YOUR INSTRUCTIONS:
Of the records below, reproduce only the span that opens with the line containing "Distance enhancement \\" and closes with the last line.

GIVEN RECORDS:
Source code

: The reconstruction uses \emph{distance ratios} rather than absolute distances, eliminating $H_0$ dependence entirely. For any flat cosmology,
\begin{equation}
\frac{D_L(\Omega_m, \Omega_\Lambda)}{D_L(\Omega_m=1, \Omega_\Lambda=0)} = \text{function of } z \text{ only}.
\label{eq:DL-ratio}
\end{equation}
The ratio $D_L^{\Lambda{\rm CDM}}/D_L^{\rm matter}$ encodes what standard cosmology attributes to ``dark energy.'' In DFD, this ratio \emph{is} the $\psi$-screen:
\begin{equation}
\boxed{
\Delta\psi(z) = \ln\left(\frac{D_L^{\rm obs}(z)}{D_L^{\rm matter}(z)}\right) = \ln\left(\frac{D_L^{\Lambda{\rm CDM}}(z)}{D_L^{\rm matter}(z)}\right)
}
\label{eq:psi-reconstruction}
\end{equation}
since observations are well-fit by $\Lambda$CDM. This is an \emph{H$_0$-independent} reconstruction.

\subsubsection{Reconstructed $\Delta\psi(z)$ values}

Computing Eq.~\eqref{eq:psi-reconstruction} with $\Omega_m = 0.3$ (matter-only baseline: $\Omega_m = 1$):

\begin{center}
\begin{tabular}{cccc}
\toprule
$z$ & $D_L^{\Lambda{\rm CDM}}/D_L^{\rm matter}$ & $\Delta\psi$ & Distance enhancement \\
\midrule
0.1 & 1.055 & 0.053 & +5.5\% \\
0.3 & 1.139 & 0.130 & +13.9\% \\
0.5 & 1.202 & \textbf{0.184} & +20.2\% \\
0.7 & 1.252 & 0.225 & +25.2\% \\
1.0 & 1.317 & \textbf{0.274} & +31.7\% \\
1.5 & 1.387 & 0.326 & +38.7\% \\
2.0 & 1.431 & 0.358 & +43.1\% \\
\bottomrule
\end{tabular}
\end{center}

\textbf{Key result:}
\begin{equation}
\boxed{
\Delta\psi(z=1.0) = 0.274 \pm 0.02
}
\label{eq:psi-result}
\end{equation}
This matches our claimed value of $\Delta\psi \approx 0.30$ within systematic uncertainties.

RESULT FOR THIS EXERCISE:
$z$ & $D_L^{\Lambda{\rm CDM}}/D_L^{\rm matter}$ & $\Delta\psi$ & Distance enhancement \\
\midrule
0.1 & 1.055 & 0.053 & +5.5\% \\
0.3 & 1.139 & 0.130 & +13.9\% \\
0.5 & 1.202 & \textbf{0.184} & +20.2\% \\
0.7 & 1.252 & 0.225 & +25.2\% \\
1.0 & 1.317 & \textbf{0.274} & +31.7\% \\
1.5 & 1.387 & 0.326 & +38.7\% \\
2.0 & 1.431 & 0.358 & +43.1\% \\
\bottomrule
\end{tabular}
\end{center}

\textbf{Key result:}
\begin{equation}
\boxed{
\Delta\psi(z=1.0) = 0.274 \pm 0.02
}
\label{eq:psi-result}
\end{equation}
This matches our claimed value of $\Delta\psi \approx 0.30$ within systematic uncertainties.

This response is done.